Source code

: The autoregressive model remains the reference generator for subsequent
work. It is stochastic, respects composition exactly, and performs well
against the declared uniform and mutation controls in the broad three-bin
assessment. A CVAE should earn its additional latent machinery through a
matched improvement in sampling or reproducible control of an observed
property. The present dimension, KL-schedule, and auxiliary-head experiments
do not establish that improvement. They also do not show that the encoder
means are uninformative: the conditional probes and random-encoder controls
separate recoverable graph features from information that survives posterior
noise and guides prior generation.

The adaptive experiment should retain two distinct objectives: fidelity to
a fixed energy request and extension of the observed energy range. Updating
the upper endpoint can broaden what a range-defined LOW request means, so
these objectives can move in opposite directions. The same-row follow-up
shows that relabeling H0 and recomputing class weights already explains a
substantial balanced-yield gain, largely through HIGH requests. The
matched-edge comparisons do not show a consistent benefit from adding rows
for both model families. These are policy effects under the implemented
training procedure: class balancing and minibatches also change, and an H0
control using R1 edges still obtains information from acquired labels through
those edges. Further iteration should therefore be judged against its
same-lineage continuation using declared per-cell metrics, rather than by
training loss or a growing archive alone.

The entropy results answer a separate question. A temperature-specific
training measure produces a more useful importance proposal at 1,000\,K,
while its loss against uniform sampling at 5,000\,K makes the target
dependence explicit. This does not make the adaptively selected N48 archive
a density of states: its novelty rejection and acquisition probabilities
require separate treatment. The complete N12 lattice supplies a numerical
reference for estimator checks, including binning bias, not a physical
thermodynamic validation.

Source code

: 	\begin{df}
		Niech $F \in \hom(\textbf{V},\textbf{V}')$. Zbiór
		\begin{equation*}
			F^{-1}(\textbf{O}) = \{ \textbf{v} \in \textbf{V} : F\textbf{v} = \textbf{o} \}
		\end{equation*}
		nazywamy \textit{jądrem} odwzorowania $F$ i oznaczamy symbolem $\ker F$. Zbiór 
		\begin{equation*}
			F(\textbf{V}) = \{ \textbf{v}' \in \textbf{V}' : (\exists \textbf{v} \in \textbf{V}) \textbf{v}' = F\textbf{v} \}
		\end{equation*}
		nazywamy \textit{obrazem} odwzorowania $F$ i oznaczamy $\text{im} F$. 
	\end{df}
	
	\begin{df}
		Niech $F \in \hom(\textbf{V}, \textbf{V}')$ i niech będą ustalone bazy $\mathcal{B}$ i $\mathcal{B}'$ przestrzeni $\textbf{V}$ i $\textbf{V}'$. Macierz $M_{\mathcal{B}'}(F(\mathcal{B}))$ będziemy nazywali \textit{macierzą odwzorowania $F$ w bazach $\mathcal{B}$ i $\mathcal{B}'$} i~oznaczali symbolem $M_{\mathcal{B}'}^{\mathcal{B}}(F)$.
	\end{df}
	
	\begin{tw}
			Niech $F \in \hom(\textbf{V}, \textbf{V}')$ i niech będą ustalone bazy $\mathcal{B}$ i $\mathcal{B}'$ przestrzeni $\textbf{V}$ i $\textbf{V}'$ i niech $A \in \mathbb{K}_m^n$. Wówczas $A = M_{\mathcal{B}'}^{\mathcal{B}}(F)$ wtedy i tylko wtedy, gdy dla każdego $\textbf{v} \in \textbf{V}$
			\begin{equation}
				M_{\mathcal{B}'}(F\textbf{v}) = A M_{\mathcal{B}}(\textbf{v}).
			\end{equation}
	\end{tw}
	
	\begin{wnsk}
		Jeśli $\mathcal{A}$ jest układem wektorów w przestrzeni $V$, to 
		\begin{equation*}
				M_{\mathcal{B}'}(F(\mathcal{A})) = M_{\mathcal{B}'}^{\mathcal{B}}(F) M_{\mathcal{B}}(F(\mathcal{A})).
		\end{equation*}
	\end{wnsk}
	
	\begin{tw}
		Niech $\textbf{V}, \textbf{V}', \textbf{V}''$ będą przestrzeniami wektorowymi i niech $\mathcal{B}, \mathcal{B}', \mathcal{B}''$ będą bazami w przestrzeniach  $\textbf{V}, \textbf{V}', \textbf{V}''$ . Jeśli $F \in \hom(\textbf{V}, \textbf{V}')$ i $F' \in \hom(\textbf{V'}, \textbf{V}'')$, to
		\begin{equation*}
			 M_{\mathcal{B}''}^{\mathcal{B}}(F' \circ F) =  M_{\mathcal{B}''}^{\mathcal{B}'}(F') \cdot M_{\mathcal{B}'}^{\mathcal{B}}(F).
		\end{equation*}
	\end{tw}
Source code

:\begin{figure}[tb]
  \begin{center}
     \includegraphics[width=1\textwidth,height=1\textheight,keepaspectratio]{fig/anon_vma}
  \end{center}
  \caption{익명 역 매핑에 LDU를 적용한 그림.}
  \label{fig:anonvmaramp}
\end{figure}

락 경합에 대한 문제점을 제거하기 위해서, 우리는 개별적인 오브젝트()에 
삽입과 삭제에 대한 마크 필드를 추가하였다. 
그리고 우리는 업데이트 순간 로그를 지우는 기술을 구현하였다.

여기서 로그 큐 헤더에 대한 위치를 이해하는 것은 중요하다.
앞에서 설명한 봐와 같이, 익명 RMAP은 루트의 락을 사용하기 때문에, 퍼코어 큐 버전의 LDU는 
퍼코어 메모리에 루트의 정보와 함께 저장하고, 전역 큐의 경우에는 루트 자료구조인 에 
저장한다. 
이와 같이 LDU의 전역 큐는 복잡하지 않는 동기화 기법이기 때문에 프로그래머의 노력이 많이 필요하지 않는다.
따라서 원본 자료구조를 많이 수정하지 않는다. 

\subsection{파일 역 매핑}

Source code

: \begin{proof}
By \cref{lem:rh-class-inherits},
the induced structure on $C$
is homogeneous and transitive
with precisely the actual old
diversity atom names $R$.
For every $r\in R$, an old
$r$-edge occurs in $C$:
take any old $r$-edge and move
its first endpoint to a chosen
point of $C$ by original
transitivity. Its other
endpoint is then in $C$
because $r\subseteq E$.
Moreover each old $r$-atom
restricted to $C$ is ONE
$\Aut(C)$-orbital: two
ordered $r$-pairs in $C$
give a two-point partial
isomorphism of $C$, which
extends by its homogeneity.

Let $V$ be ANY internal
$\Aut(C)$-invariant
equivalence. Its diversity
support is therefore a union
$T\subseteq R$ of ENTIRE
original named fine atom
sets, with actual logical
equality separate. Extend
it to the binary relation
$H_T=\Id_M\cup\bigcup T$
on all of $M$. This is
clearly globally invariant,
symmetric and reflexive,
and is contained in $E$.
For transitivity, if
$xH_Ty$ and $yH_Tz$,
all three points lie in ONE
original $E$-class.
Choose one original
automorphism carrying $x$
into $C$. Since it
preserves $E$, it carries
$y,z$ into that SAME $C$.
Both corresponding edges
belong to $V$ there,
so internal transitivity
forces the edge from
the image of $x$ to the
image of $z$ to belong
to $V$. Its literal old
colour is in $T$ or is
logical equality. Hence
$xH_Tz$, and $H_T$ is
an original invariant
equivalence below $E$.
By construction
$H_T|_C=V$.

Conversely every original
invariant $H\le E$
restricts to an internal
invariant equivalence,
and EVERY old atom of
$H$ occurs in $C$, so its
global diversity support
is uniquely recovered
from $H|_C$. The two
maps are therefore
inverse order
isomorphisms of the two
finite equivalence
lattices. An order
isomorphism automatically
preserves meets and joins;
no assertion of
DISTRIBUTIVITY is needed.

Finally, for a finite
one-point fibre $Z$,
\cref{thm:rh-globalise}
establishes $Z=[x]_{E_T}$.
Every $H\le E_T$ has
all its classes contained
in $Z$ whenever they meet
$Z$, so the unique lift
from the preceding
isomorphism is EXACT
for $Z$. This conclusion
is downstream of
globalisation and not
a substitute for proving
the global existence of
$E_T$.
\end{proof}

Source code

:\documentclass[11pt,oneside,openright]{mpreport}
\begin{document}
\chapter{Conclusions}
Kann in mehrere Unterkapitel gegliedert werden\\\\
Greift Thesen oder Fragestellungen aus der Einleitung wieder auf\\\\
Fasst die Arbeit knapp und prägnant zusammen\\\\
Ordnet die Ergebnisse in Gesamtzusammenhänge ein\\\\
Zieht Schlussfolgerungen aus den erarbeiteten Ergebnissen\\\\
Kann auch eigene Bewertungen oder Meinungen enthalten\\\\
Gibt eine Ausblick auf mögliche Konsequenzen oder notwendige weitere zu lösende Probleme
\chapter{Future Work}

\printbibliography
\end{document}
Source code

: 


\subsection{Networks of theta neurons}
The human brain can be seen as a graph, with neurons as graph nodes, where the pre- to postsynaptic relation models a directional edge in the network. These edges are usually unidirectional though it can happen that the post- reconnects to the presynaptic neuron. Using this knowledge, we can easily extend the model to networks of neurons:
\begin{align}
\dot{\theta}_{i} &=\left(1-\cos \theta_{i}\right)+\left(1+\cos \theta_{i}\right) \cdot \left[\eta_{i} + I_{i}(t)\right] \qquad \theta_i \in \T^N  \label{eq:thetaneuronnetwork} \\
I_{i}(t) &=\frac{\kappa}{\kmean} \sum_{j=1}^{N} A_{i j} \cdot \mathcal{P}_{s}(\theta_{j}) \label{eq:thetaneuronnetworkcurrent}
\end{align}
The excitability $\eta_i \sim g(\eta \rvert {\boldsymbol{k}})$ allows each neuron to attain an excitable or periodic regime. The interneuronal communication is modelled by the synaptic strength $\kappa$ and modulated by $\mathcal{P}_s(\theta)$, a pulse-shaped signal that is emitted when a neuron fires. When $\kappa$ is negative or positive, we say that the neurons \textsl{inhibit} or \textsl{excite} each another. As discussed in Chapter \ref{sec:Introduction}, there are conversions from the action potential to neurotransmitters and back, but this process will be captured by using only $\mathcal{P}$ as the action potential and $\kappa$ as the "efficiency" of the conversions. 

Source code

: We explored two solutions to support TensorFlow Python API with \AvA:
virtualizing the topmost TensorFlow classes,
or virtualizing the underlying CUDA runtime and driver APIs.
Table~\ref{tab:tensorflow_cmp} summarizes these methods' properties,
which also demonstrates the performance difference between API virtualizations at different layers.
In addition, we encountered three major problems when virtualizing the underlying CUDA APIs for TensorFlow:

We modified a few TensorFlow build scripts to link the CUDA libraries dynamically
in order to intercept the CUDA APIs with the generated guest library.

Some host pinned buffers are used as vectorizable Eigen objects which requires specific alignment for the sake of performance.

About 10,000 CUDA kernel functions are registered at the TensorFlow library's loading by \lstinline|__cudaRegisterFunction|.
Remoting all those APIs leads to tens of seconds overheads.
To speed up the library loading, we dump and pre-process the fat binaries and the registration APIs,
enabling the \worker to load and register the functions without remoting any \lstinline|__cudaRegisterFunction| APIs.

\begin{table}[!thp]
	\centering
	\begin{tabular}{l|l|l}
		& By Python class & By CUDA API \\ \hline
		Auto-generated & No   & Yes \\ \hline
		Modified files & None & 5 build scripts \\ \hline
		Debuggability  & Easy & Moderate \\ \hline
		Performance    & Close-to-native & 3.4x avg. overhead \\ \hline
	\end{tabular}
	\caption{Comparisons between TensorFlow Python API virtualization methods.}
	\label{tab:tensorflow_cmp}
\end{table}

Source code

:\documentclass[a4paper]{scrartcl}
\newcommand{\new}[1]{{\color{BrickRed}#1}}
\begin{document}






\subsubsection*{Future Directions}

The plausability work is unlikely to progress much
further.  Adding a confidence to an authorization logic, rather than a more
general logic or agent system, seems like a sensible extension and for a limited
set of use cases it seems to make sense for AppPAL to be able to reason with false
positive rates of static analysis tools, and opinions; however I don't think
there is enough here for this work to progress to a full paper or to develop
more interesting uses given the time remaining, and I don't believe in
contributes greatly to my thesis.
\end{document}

⁂

* [ASSIGNED TASK]: Filter the records for lines containing the word "through" and copy each one.

* [ANSWER SECTION]:
assessment. A CVAE should earn its additional latent machinery through a
substantial balanced-yield gain, largely through HIGH requests. The
control using R1 edges still obtains information from acquired labels through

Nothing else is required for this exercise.